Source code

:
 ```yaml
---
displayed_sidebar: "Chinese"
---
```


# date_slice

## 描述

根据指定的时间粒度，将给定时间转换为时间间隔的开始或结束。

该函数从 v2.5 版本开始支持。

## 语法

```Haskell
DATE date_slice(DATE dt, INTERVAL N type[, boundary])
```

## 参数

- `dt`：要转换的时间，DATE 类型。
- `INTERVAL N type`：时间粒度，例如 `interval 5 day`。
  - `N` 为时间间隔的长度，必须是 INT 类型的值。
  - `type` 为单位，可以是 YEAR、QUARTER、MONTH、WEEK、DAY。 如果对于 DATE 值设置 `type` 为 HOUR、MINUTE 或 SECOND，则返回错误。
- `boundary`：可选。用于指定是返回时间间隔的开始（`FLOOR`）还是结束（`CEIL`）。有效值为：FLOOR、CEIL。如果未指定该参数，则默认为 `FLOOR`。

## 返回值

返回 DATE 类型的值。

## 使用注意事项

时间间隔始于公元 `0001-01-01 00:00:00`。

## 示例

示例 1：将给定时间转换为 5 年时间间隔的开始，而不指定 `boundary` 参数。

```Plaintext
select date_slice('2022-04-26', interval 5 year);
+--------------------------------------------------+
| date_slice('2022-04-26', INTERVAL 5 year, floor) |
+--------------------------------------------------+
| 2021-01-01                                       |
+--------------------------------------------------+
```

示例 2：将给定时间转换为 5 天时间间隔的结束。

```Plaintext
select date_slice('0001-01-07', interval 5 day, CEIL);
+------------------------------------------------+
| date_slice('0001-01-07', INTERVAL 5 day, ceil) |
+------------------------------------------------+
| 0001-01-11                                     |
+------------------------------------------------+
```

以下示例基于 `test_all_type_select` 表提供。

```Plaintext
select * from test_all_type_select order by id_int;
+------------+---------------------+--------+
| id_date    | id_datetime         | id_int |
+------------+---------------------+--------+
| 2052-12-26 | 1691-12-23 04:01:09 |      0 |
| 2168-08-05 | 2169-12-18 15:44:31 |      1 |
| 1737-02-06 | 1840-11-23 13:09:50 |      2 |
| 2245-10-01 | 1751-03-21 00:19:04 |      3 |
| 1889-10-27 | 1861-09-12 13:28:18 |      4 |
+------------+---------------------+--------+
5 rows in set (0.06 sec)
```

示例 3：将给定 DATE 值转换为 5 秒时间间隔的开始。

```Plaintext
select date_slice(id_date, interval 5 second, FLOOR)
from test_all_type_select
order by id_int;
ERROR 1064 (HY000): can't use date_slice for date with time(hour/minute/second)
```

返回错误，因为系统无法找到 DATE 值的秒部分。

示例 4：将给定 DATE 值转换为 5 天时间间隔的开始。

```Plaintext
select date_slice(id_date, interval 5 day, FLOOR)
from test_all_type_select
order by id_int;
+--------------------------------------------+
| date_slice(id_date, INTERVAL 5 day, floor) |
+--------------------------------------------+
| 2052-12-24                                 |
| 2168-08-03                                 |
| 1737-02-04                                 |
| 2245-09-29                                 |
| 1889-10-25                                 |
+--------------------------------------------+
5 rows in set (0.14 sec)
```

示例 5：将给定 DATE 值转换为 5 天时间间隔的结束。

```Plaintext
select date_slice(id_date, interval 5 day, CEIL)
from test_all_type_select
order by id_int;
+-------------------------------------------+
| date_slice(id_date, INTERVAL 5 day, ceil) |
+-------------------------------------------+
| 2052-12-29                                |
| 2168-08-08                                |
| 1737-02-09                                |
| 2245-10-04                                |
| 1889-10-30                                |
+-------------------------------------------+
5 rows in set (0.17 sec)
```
----
▶ **REQUIREMENT**: Each line of the data is to be transcribed exactly, with nothing left out.

▶ **RESPONSE AREA**:
Source code

:
 ```yaml
---
displayed_sidebar: "Chinese"
---
```


# date_slice

## 描述

根据指定的时间粒度，将给定时间转换为时间间隔的开始或结束。

该函数从 v2.5 版本开始支持。

## 语法

```Haskell
DATE date_slice(DATE dt, INTERVAL N type[, boundary])
```

## 参数

- `dt`：要转换的时间，DATE 类型。
- `INTERVAL N type`：时间粒度，例如 `interval 5 day`。
  - `N` 为时间间隔的长度，必须是 INT 类型的值。
  - `type` 为单位，可以是 YEAR、QUARTER、MONTH、WEEK、DAY。 如果对于 DATE 值设置 `type` 为 HOUR、MINUTE 或 SECOND，则返回错误。
- `boundary`：可选。用于指定是返回时间间隔的开始（`FLOOR`）还是结束（`CEIL`）。有效值为：FLOOR、CEIL。如果未指定该参数，则默认为 `FLOOR`。

## 返回值

返回 DATE 类型的值。

## 使用注意事项

时间间隔始于公元 `0001-01-01 00:00:00`。

## 示例

示例 1：将给定时间转换为 5 年时间间隔的开始，而不指定 `boundary` 参数。

```Plaintext
select date_slice('2022-04-26', interval 5 year);
+--------------------------------------------------+
| date_slice('2022-04-26', INTERVAL 5 year, floor) |
+--------------------------------------------------+
| 2021-01-01                                       |
+--------------------------------------------------+
```

示例 2：将给定时间转换为 5 天时间间隔的结束。

```Plaintext
select date_slice('0001-01-07', interval 5 day, CEIL);
+------------------------------------------------+
| date_slice('0001-01-07', INTERVAL 5 day, ceil) |
+------------------------------------------------+
| 0001-01-11                                     |
+------------------------------------------------+
```

以下示例基于 `test_all_type_select` 表提供。

```Plaintext
select * from test_all_type_select order by id_int;
+------------+---------------------+--------+
| id_date    | id_datetime         | id_int |
+------------+---------------------+--------+
| 2052-12-26 | 1691-12-23 04:01:09 |      0 |
| 2168-08-05 | 2169-12-18 15:44:31 |      1 |
| 1737-02-06 | 1840-11-23 13:09:50 |      2 |
| 2245-10-01 | 1751-03-21 00:19:04 |      3 |
| 1889-10-27 | 1861-09-12 13:28:18 |      4 |
+------------+---------------------+--------+
5 rows in set (0.06 sec)
```

示例 3：将给定 DATE 值转换为 5 秒时间间隔的开始。

```Plaintext
select date_slice(id_date, interval 5 second, FLOOR)
from test_all_type_select
order by id_int;
ERROR 1064 (HY000): can't use date_slice for date with time(hour/minute/second)
```

返回错误，因为系统无法找到 DATE 值的秒部分。

示例 4：将给定 DATE 值转换为 5 天时间间隔的开始。

```Plaintext
select date_slice(id_date, interval 5 day, FLOOR)
from test_all_type_select
order by id_int;
+--------------------------------------------+
| date_slice(id_date, INTERVAL 5 day, floor) |
+--------------------------------------------+
| 2052-12-24                                 |
| 2168-08-03                                 |
| 1737-02-04                                 |
| 2245-09-29                                 |
| 1889-10-25                                 |
+--------------------------------------------+
5 rows in set (0.14 sec)
```

示例 5：将给定 DATE 值转换为 5 天时间间隔的结束。

```Plaintext
select date_slice(id_date, interval 5 day, CEIL)
from test_all_type_select
order by id_int;
+-------------------------------------------+
| date_slice(id_date, INTERVAL 5 day, ceil) |
+-------------------------------------------+
| 2052-12-29                                |
| 2168-08-08                                |
| 1737-02-09                                |
| 2245-10-04                                |
| 1889-10-30                                |
+-------------------------------------------+
5 rows in set (0.17 sec)
```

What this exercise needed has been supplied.